§ **Dataset records**:
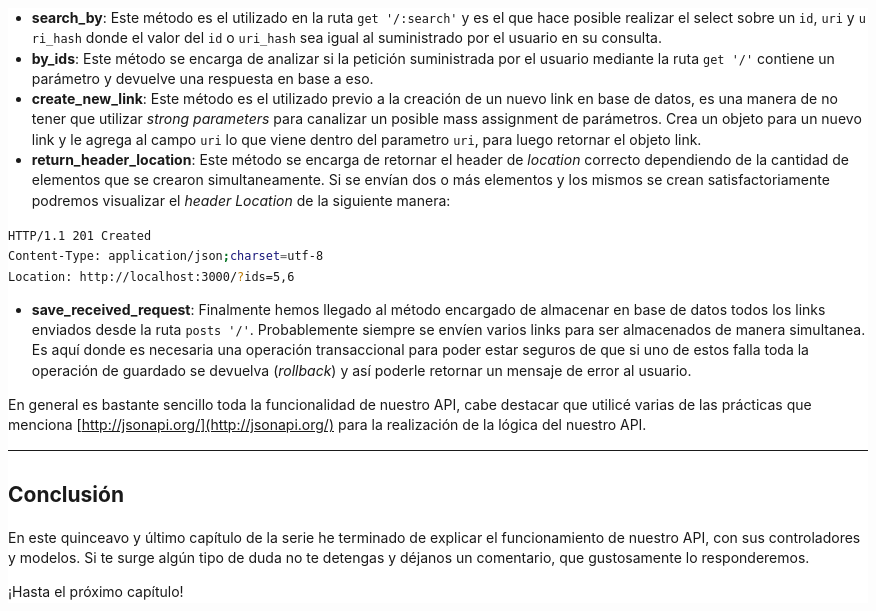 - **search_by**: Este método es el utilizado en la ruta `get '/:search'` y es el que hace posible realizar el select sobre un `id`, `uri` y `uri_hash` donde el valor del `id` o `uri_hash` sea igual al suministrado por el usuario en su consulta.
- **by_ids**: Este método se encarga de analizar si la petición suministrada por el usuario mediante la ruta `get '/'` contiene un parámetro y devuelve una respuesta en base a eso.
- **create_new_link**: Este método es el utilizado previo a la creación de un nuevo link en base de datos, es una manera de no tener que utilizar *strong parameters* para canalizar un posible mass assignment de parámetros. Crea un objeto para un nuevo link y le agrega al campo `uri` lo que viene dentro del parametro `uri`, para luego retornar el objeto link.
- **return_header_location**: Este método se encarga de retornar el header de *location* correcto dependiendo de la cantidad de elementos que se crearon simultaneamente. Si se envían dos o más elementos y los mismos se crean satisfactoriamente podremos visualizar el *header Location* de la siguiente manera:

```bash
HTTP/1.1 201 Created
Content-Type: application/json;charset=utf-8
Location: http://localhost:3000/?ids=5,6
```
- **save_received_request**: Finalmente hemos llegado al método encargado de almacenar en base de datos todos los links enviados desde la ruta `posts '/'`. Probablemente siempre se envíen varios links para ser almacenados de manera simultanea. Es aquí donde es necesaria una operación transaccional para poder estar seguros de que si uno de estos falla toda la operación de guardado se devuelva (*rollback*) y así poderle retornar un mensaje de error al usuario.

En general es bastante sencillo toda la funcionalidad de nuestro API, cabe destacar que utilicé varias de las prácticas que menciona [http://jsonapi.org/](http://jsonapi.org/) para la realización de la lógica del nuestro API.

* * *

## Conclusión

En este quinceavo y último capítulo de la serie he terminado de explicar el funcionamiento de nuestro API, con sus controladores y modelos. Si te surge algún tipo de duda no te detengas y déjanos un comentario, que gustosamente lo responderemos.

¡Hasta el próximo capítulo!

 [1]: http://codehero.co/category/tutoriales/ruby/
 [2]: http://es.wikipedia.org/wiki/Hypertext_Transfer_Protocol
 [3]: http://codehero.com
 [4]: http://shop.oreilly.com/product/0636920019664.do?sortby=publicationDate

§ **What is needed**: The lines to reproduce run from the line containing "- **by_ids**: Este" to the end of the listing; write them out exactly and add nothing.

§ **Reply**:
- **by_ids**: Este método se encarga de analizar si la petición suministrada por el usuario mediante la ruta `get '/'` contiene un parámetro y devuelve una respuesta en base a eso.
- **create_new_link**: Este método es el utilizado previo a la creación de un nuevo link en base de datos, es una manera de no tener que utilizar *strong parameters* para canalizar un posible mass assignment de parámetros. Crea un objeto para un nuevo link y le agrega al campo `uri` lo que viene dentro del parametro `uri`, para luego retornar el objeto link.
- **return_header_location**: Este método se encarga de retornar el header de *location* correcto dependiendo de la cantidad de elementos que se crearon simultaneamente. Si se envían dos o más elementos y los mismos se crean satisfactoriamente podremos visualizar el *header Location* de la siguiente manera:

```bash
HTTP/1.1 201 Created
Content-Type: application/json;charset=utf-8
Location: http://localhost:3000/?ids=5,6
```
- **save_received_request**: Finalmente hemos llegado al método encargado de almacenar en base de datos todos los links enviados desde la ruta `posts '/'`. Probablemente siempre se envíen varios links para ser almacenados de manera simultanea. Es aquí donde es necesaria una operación transaccional para poder estar seguros de que si uno de estos falla toda la operación de guardado se devuelva (*rollback*) y así poderle retornar un mensaje de error al usuario.

En general es bastante sencillo toda la funcionalidad de nuestro API, cabe destacar que utilicé varias de las prácticas que menciona [http://jsonapi.org/](http://jsonapi.org/) para la realización de la lógica del nuestro API.

* * *

## Conclusión

En este quinceavo y último capítulo de la serie he terminado de explicar el funcionamiento de nuestro API, con sus controladores y modelos. Si te surge algún tipo de duda no te detengas y déjanos un comentario, que gustosamente lo responderemos.

¡Hasta el próximo capítulo!

 [1]: http://codehero.co/category/tutoriales/ruby/
 [2]: http://es.wikipedia.org/wiki/Hypertext_Transfer_Protocol
 [3]: http://codehero.com
 [4]: http://shop.oreilly.com/product/0636920019664.do?sortby=publicationDate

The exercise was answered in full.